Tahammülsüzlük tek başına ayakta durabilecek bir davranış şekli değildir. Mutlaka bir başka unsur tarafından desteklenmeli. Öyle ki bir süre sonra alışkanlık olacağından mâlum unsurla birlikte kök salar ve taşlaşır.
Bu destekleyici unsur; kibir, kıskançlık vb tanıdık duyguları orjinlidir ancak tahammülsüzlükle başka bir şekle bürünürler.
"Sana ayıracak zamanım yok.", "Vaktimi harcama işim var", "Seni niye dinleyeyim ki?", "Banane senin düşüncelerinden. ", "Yine başlama, bıktım artık.", "Sayıyla mı gönderiyorlar sizi bana?"... tarzında cümleler birer tahammülsüzlük belirtisidir.
Tahammülsüzsem ne olacak?
Tahammülsüzlük iletişimi baltalayan çok zararlı bir davranış şeklidir. Bazen daha iletişimin başında bütün köprüleri yakar, tek laf ettirmez. Ezcümle insanlar arası iletişimi kopartır.
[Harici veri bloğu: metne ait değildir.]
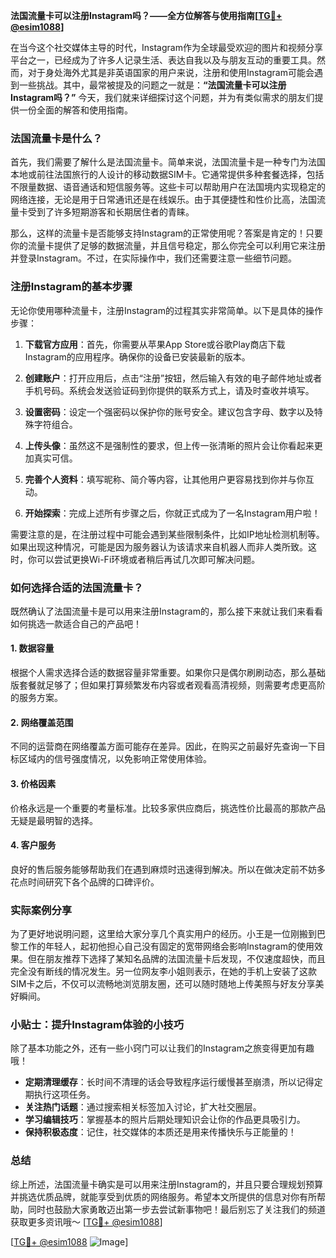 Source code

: **法国流量卡可以注册Instagram吗？——全方位解答与使用指南[[TG💪+ @esim1088](https://t.me/s/esim1088)]**

在当今这个社交媒体主导的时代，Instagram作为全球最受欢迎的图片和视频分享平台之一，已经成为了许多人记录生活、表达自我以及与朋友互动的重要工具。然而，对于身处海外尤其是非英语国家的用户来说，注册和使用Instagram可能会遇到一些挑战。其中，最常被提及的问题之一就是：**“法国流量卡可以注册Instagram吗？”** 今天，我们就来详细探讨这个问题，并为有类似需求的朋友们提供一份全面的解答和使用指南。

### 法国流量卡是什么？

首先，我们需要了解什么是法国流量卡。简单来说，法国流量卡是一种专门为法国本地或前往法国旅行的人设计的移动数据SIM卡。它通常提供多种套餐选择，包括不限量数据、语音通话和短信服务等。这些卡可以帮助用户在法国境内实现稳定的网络连接，无论是用于日常通讯还是在线娱乐。由于其便捷性和性价比高，法国流量卡受到了许多短期游客和长期居住者的青睐。

那么，这样的流量卡是否能够支持Instagram的正常使用呢？答案是肯定的！只要你的流量卡提供了足够的数据流量，并且信号稳定，那么你完全可以利用它来注册并登录Instagram。不过，在实际操作中，我们还需要注意一些细节问题。

### 注册Instagram的基本步骤

无论你使用哪种流量卡，注册Instagram的过程其实非常简单。以下是具体的操作步骤：

1. **下载官方应用**：首先，你需要从苹果App Store或谷歌Play商店下载Instagram的应用程序。确保你的设备已安装最新的版本。
   
2. **创建账户**：打开应用后，点击“注册”按钮，然后输入有效的电子邮件地址或者手机号码。系统会发送验证码到你提供的联系方式上，请及时查收并填写。

3. **设置密码**：设定一个强密码以保护你的账号安全。建议包含字母、数字以及特殊字符组合。

4. **上传头像**：虽然这不是强制性的要求，但上传一张清晰的照片会让你看起来更加真实可信。

5. **完善个人资料**：填写昵称、简介等内容，让其他用户更容易找到你并与你互动。

6. **开始探索**：完成上述所有步骤之后，你就正式成为了一名Instagram用户啦！

需要注意的是，在注册过程中可能会遇到某些限制条件，比如IP地址检测机制等。如果出现这种情况，可能是因为服务器认为该请求来自机器人而非人类所致。这时，你可以尝试更换Wi-Fi环境或者稍后再试几次即可解决问题。

### 如何选择合适的法国流量卡？

既然确认了法国流量卡是可以用来注册Instagram的，那么接下来就让我们来看看如何挑选一款适合自己的产品吧！

#### 1. 数据容量
根据个人需求选择合适的数据容量非常重要。如果你只是偶尔刷刷动态，那么基础版套餐就足够了；但如果打算频繁发布内容或者观看高清视频，则需要考虑更高阶的服务方案。

#### 2. 网络覆盖范围
不同的运营商在网络覆盖方面可能存在差异。因此，在购买之前最好先查询一下目标区域内的信号强度情况，以免影响正常使用体验。

#### 3. 价格因素
价格永远是一个重要的考量标准。比较多家供应商后，挑选性价比最高的那款产品无疑是最明智的选择。

#### 4. 客户服务
良好的售后服务能够帮助我们在遇到麻烦时迅速得到解决。所以在做决定前不妨多花点时间研究下各个品牌的口碑评价。

### 实际案例分享

为了更好地说明问题，这里给大家分享几个真实用户的经历。小王是一位刚搬到巴黎工作的年轻人，起初他担心自己没有固定的宽带网络会影响Instagram的使用效果。但在朋友推荐下选择了某知名品牌的法国流量卡后发现，不仅速度超快，而且完全没有断线的情况发生。另一位网友李小姐则表示，在她的手机上安装了这款SIM卡之后，不仅可以流畅地浏览朋友圈，还可以随时随地上传美照与好友分享美好瞬间。

### 小贴士：提升Instagram体验的小技巧

除了基本功能之外，还有一些小窍门可以让我们的Instagram之旅变得更加有趣哦！

- **定期清理缓存**：长时间不清理的话会导致程序运行缓慢甚至崩溃，所以记得定期执行这项任务。
- **关注热门话题**：通过搜索相关标签加入讨论，扩大社交圈层。
- **学习编辑技巧**：掌握基本的照片后期处理知识会让你的作品更具吸引力。
- **保持积极态度**：记住，社交媒体的本质还是用来传播快乐与正能量的！

### 总结

综上所述，法国流量卡确实是可以用来注册Instagram的，并且只要合理规划预算并挑选优质品牌，就能享受到优质的网络服务。希望本文所提供的信息对你有所帮助，同时也鼓励大家勇敢迈出第一步去尝试新事物吧！最后别忘了关注我们的频道获取更多资讯哦～ [[TG💪+ @esim1088](https://t.me/s/esim1088)]

[[TG💪+ @esim1088](https://t.me/s/esim1088) ![Image](https://i.postimg.cc/4NQfJmqS/Snipaste-2025-05-13-00-14-12.png)]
Sosyal medya tahammülsüzlüğü
İletişim tüm canlıların birbirleri arasında oldukça önemli bir yer tutar. Öyle ki iletişimin kolaylaşması ve artması için insanlar yüzyıllardır yol yöntem arayışına girişmiştir. Günümüzde de teknolojinin gelişiminde bu amaca hizmet eden adımlar atılmaktadır, ileride de atılacaktır.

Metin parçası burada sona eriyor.